--- START ---

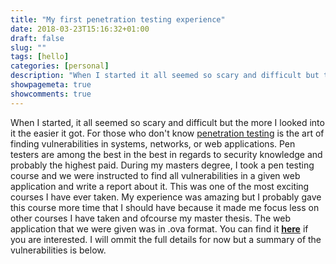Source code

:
```yaml
---
title: "My first penetration testing experience"
date: 2018-03-23T15:16:32+01:00
draft: false
slug: "" 
tags: [hello]
categories: [personal]
description: "When I started it all seemed so scary and difficult but the more I looked into it the easier it got ..."
showpagemeta: true
showcomments: true
---
```


When I started, it all seemed so scary and difficult but the more I looked into it the easier it got. For those who don't know [penetration testing](https://en.wikipedia.org/wiki/Penetration_test) is the art of finding vulnerabilities in systems, networks, or web applications. Pen testers are among the best in the best in regards to security knowledge and probably the highest paid. During my masters degree, I took a pen testing course and we were instructed to find all vulnerabilities in a given web application and write a report about it. This was one of the most exciting courses I have ever taken. My experience was amazing but I probably gave this course more time that I should have because it made me focus less on other courses I have taken and ofcourse my master thesis. The web application that we were given was in .ova format. You can find it __[here](https://drive.google.com/open?id=1DABXCzsU9wnsXNQtNY7BPnleedAlrx0g)__ if you are interested. I will ommit the full details for now but a summary of the vulnerabilities is below. 

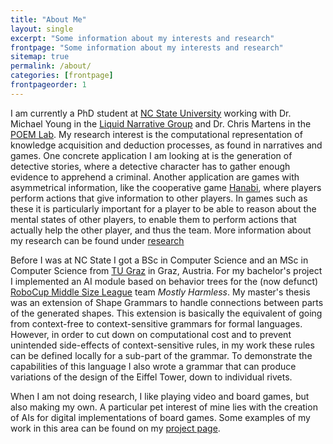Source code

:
 ```yaml
---
title: "About Me"
layout: single
excerpt: "Some information about my interests and research"
frontpage: "Some information about my interests and research"
sitemap: true
permalink: /about/
categories: [frontpage]
frontpageorder: 1
---
```


I am currently a PhD student at [NC State University](https://www.ncsu.edu/) working with Dr. Michael Young in the [Liquid Narrative Group](https://liquidnarrative.csc.ncsu.edu/) and Dr. Chris Martens in the [POEM Lab](https://sites.google.com/ncsu.edu/poem/home?authuser=0). My research interest is the computational representation of knowledge acquisition and deduction processes, as found in narratives and games. One concrete application I am looking at is the generation of detective stories, where a detective character has to gather enough evidence to apprehend a criminal. Another application are games with asymmetrical information, like the cooperative game [Hanabi](https://en.wikipedia.org/wiki/Hanabi_(card_game)), where players perform actions that give information to other players. In games such as these it is particularly important for a player to be able to reason about the mental states of other players, to enable them to perform actions that actually help the other player, and thus the team. More information about my research can be found under [research](/research/)


Before I was at NC State I got a BSc in Computer Science and an MSc in Computer Science from [TU Graz](http://portal.tugraz.at/portal/page/portal/TU_Graz) in Graz, Austria. For my bachelor's project I implemented an AI module based on behavior trees for the (now defunct) [RoboCup Middle Size League](http://wiki.robocup.org/wiki/Middle_Size_League) team *Mostly Harmless*. 
My master's thesis was an extension of Shape Grammars to handle connections between parts of the generated shapes. This extension is basically the equivalent of going from context-free to context-sensitive grammars for formal languages. However, in order to cut down on computational cost and to prevent unintended side-effects of context-sensitive rules, in my work these rules can be defined locally for a sub-part of the grammar. To demonstrate the capabilities of this language I also wrote a grammar that can produce variations of the design of the Eiffel Tower, down to individual rivets. 


When I am not doing research, I like playing video and board games, but also making my own. A particular pet interest of mine lies with the creation of AIs for digital implementations of board games. Some examples of my work in this area can be found on my [project page](/projects/).
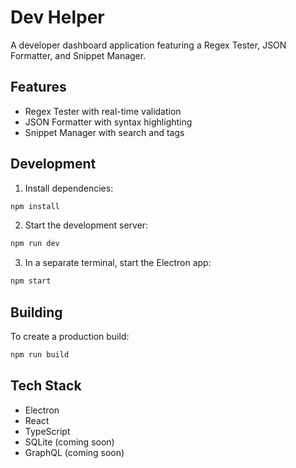 # Dev Helper

A developer dashboard application featuring a Regex Tester, JSON Formatter, and Snippet Manager.

## Features

- Regex Tester with real-time validation
- JSON Formatter with syntax highlighting
- Snippet Manager with search and tags

## Development

1. Install dependencies:
```bash
npm install
```

2. Start the development server:
```bash
npm run dev
```

3. In a separate terminal, start the Electron app:
```bash
npm start
```

## Building

To create a production build:
```bash
npm run build
```

## Tech Stack

- Electron
- React
- TypeScript
- SQLite (coming soon)
- GraphQL (coming soon)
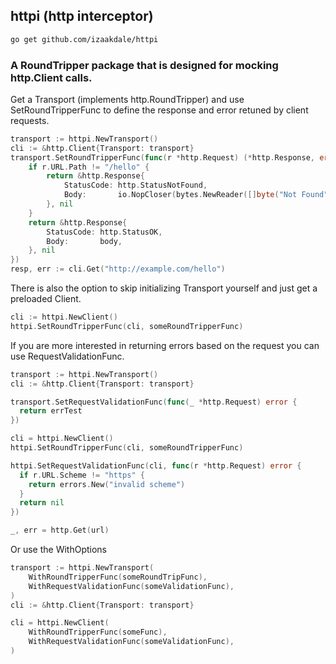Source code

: ## httpi (http interceptor)

```sh
go get github.com/izaakdale/httpi
```

### A RoundTripper package that is designed for mocking http.Client calls.

Get a Transport (implements http.RoundTripper) and use SetRoundTripperFunc to define the response and error retuned by client requests.
```go
transport := httpi.NewTransport()
cli := &http.Client{Transport: transport}
transport.SetRoundTripperFunc(func(r *http.Request) (*http.Response, error) {
	if r.URL.Path != "/hello" {
		return &http.Response{
			StatusCode: http.StatusNotFound,
			Body:       io.NopCloser(bytes.NewReader([]byte("Not Found"))),
		}, nil
	}
	return &http.Response{
		StatusCode: http.StatusOK,
		Body:       body,
	}, nil
})
resp, err := cli.Get("http://example.com/hello")
```

There is also the option to skip initializing Transport yourself and just get a preloaded Client.
```go
cli := httpi.NewClient()
httpi.SetRoundTripperFunc(cli, someRoundTripperFunc)
```

If you are more interested in returning errors based on the request you can use RequestValidationFunc.
```go
transport := httpi.NewTransport()
cli := &http.Client{Transport: transport}

transport.SetRequestValidationFunc(func(_ *http.Request) error {
  return errTest
})

cli = httpi.NewClient()
httpi.SetRoundTripperFunc(cli, someRoundTripperFunc)

httpi.SetRequestValidationFunc(cli, func(r *http.Request) error {
  if r.URL.Scheme != "https" {
    return errors.New("invalid scheme")
  }
  return nil
})

_, err = http.Get(url)
```

Or use the WithOptions
```go
transport := httpi.NewTransport(
	WithRoundTripperFunc(someRoundTripFunc),
	WithRequestValidationFunc(someValidationFunc),
)
cli := &http.Client{Transport: transport}

cli = httpi.NewClient(
	WithRoundTripperFunc(someFunc),
	WithRequestValidationFunc(someValidationFunc),
)
```
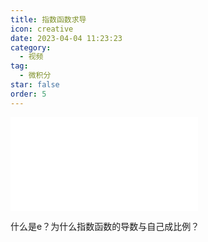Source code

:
 ```yaml
---
title: 指数函数求导
icon: creative
date: 2023-04-04 11:23:23
category:
  - 视频
tag:
  - 微积分
star: false
order: 5
---
```



<div class="video-container">
  <iframe src="//player.bilibili.com/player.html?aid=697099918&bvid=BV1Sm4y1q7CD&cid=1082396607&page=1" scrolling="no" border="0" frameborder="no" framespacing="0" allowfullscreen="true"> </iframe>
</div>

什么是e？为什么指数函数的导数与自己成比例？
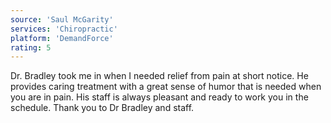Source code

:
 ```yaml
---
source: 'Saul McGarity'
services: 'Chiropractic'
platform: 'DemandForce'
rating: 5
---
```


Dr. Bradley took me in when I needed relief from pain at short notice. He provides caring treatment with a great sense of humor that is needed when you are in pain. His staff is always pleasant and ready to work you in the schedule. Thank you to Dr Bradley and staff.

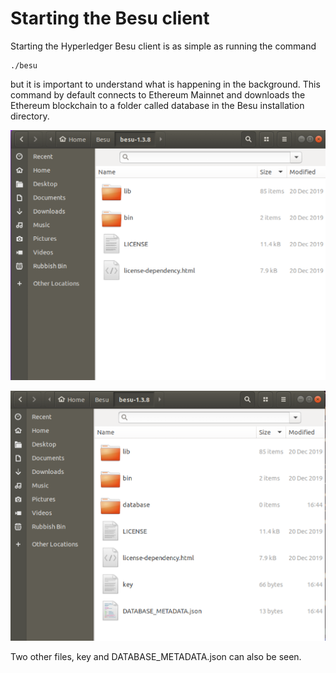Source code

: # Starting the Besu client

Starting the Hyperledger Besu client is as simple as running the command 

```text
./besu
```

but it is important to understand what is happening in the background. This command by  default connects to Ethereum Mainnet and downloads the Ethereum blockchain to a folder called database in the Besu installation directory.

![Directory before starting the Besu client](../.gitbook/assets/besu-directory-before.png)

![Directory after the Besu client has started](../.gitbook/assets/besu-directory-after.png)

Two other files, key and DATABASE\_METADATA.json can also be seen.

--- END ---

The lines to return are those in the entries above that hold "Electron".

Final answer:
3. In a separate terminal, start the Electron app:
- Electron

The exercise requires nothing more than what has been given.